Thank you for the opportunity to review this paper which outlines the processes, implementation, and initial outcomes of rapidly moving aspects of a Physiotherapy curriculum into the virtual, online domain.
The title alludes to the time pressures involved in these changes and highlights a topic which is certainly pertinent to most physiotherapy education programmes during a global healthcare pandemic.
This commentary article provides a clear background to the obvious challenges of timescale and demand, which is framed to align with flipped classroom pedagogy. It can certainly add to the growing body of work being collated by educators addressing the challenges of remote learning, however, there are a few areas which could be improved.
Throughout the piece there are quotes from students; were these quotes taken from a range of students or just one or two? Including pseudonyms to highlight these quotes would improve transparency here.
Perhaps some detail about the size of the cohort this method was applied to would provide more context – it appears easy to innovate, but how easy to upscale this innovation to larger cohorts?
“Remote learning was useful because the questions to be considered were answered.” – this is a powerful quote. What is it about remote learning that facilitated this thought? Are students unable to engage in questioning as much in the classroom? The anonymity of the online platform has the potential to reduce the fear of negative peer perception when posing questions and/or prevent dominant personalities shaping the conversations. Perhaps in online sessions, students feel safer or have more opportunity to engage.
The use of video and visual aids to supplement practical skill teaching is clear. The novel aspects of this paper involve the use of student-created videos for self-assessment, learning and teacher-led formative feedback. It would be helpful to consider the logistics of how these videos were created and the risks associated with unsupervised practice whilst doing so – for instance, who were they practising these skills on, were appropriate contraindications considered, are students able to modify the techniques rather than copy a video they have just watched? Using case-based learning is a sensible way to further examine the students’ understanding, however.
It is interesting to note that students found feedback on their online work ‘extensive and rewarding’. Written feedback in this group seems to have been perceived as more individual, and relevant. This raises some questions about student perceptions of feedback in ‘live’ practical skills teaching. Most faculty staff would be used to ordinarily giving feedback during practical classes, but perhaps the cognitive load of performing the technique/skill itself as a novice diverts the student attention and the value of this feedback ‘in action’ is reduced. Is formative feedback more accessible and powerful when students can view themselves on screen after the initial performance?
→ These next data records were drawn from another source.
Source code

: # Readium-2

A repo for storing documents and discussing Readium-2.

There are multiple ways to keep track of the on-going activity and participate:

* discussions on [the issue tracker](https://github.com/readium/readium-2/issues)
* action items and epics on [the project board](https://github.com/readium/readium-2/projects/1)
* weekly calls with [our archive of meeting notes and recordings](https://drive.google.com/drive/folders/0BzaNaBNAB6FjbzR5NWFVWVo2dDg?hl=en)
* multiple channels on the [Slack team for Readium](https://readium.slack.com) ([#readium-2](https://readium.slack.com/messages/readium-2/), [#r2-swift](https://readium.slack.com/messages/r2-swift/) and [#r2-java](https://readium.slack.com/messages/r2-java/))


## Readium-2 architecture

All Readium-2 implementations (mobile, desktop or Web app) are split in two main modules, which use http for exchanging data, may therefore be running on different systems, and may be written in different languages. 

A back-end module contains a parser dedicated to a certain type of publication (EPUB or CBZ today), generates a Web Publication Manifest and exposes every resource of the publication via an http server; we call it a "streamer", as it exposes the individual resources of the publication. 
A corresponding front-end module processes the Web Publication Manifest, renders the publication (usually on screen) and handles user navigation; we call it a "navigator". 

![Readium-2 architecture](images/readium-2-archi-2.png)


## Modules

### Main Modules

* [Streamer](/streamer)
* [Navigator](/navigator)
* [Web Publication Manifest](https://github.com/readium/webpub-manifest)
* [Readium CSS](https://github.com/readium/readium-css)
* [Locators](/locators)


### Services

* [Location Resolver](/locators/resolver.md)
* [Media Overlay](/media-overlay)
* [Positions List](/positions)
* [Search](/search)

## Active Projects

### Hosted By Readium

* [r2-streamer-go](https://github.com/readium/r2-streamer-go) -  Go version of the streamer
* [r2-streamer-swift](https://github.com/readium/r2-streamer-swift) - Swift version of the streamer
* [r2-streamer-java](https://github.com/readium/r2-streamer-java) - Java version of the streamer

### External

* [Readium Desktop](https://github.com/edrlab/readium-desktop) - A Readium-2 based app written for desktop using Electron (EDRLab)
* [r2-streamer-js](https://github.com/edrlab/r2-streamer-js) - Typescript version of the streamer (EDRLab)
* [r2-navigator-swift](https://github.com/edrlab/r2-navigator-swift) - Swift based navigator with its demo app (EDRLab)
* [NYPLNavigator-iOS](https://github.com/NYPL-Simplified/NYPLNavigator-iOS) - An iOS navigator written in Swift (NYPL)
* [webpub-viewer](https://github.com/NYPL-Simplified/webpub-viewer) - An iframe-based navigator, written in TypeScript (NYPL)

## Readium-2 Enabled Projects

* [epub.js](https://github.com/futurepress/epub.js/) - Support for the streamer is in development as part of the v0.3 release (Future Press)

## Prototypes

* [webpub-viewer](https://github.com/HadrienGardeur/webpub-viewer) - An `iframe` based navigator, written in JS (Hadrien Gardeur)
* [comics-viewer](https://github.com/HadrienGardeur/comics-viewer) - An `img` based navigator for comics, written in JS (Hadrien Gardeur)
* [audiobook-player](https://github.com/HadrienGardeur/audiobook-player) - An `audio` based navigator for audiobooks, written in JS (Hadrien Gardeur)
The paper concludes with the positive outcome that certain skills can be showcased and learned by students in a remote fashion. There is an important statement in this conclusion about teachers learning to trust students to be responsible for their own directed learning. It seems clear that this cohort of students was sufficiently resilient to do this. It offers an opportunity for physiotherapy education to reassess what is currently thought of as ’essential’ content and skills for developing independent clinicians of the future.
The section pertaining to ‘Thoughts for what next…’ could be more imaginative in terms of how this process has influenced practice and could further do so in future. For example, if student videos provide sufficient formative feedback with regards to competence in performance, is there an argument to reduce the need for summative assessment of practical skills within our curricula? Students hone these skills to be ‘ready’ for clinical placement; assessing placement could be viewed as duplicating skills assessment. Would it be pertinent therefore to reduce/remove practical skill assessment in the classroom?
It would be useful to consider the previous experience of this group of students too. Have they experienced practical teaching elsewhere on the programme? Are they already comfortable with basic handling skills? Will a new cohort of students who have no practical experience respond as well to the remote style of learning in a similar way?
The student voice is relatively clear through this paper, but it would also be useful to share the experience of staff/faculty. It is clear that students have adapted well, but they may have done so because it was not a change for them. Changing behaviours of staff who have done things one way for several years can be more challenging. What were the challenges encountered during this shift of activity? How were barriers overcome? Do staff feel that this is a sustainable development over the longer term? Is it feasible to expect that all students can participate in remote learning of this fashion, or could there be challenges with regards to inclusivity?
Finally, there are a couple of sentences which could be re-worded to improve the grammar and thus the clarity. The first sentence in paragraph 8 is an example.
Papers of this nature are an important resource for educators during the current climate. Sharing ideas of how to support education in ways that feel very alien to the ethos of a hands-on profession will be vital as we move forward during a time of rapid re-design. There are many lessons to be learned and I appreciated the opportunity to review this paper. I would be very happy to continue the discourse around the points I have raised above.